■ PROBLEM TO WORK ON
State only how many lines of the records contain the string "begin".

■ Stored data
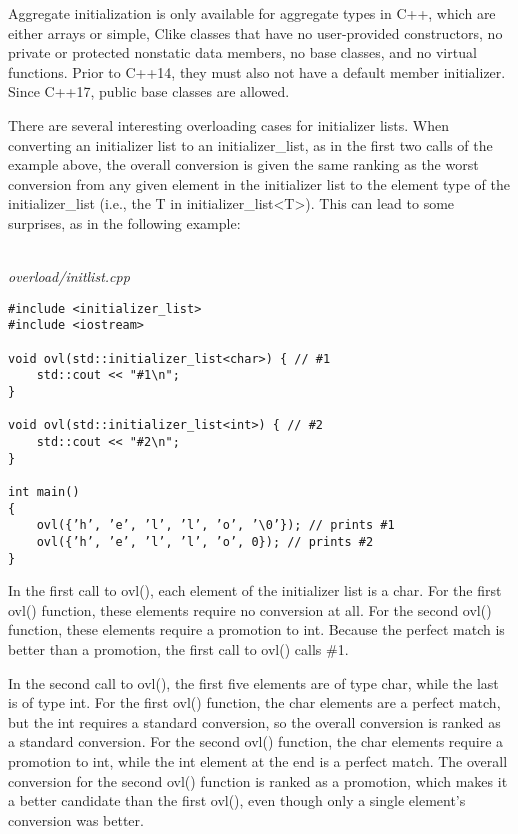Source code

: \begin{tcolorbox}[colback=webgreen!5!white,colframe=webgreen!75!black]
\hspace*{0.75cm}Aggregate initialization is only available for aggregate types in C++, which are either arrays or simple, Clike classes that have no user-provided constructors, no private or protected nonstatic data members, no base classes, and no virtual functions. Prior to C++14, they must also not have a default member initializer. Since C++17, public base classes are allowed.
\end{tcolorbox}

There are several interesting overloading cases for initializer lists. When converting an initializer list to an initializer\_list, as in the first two calls of the example above, the overall conversion is given the same ranking as the worst conversion from any given element in the initializer list to the element type of the initializer\_list (i.e., the T in initializer\_list<T>). This can lead to some surprises, as in the following example:

\hspace*{\fill} \\ %
\noindent
\textit{overload/initlist.cpp}
\begin{lstlisting}[style=styleCXX]
#include <initializer_list>
#include <iostream>

void ovl(std::initializer_list<char>) { // #1
	std::cout << "#1\n";
}

void ovl(std::initializer_list<int>) { // #2
	std::cout << "#2\n";
}

int main()
{
	ovl({’h’, ’e’, ’l’, ’l’, ’o’, ’\0’}); // prints #1
	ovl({’h’, ’e’, ’l’, ’l’, ’o’, 0}); // prints #2
}
\end{lstlisting}

In the first call to ovl(), each element of the initializer list is a char. For the first ovl() function, these elements require no conversion at all. For the second ovl() function, these elements require a promotion to int. Because the perfect match is better than a promotion, the first call to ovl() calls \#1.

In the second call to ovl(), the first five elements are of type char, while the last is of type int. For the first ovl() function, the char elements are a perfect match, but the int requires a standard conversion, so the overall conversion is ranked as a standard conversion. For the second ovl() function, the char elements require a promotion to int, while the int element at the end is a perfect match. The overall conversion for the second ovl() function is ranked as a promotion, which makes it a better candidate than the first ovl(), even though only a single element’s conversion was better.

■ RESPONSE BOX
2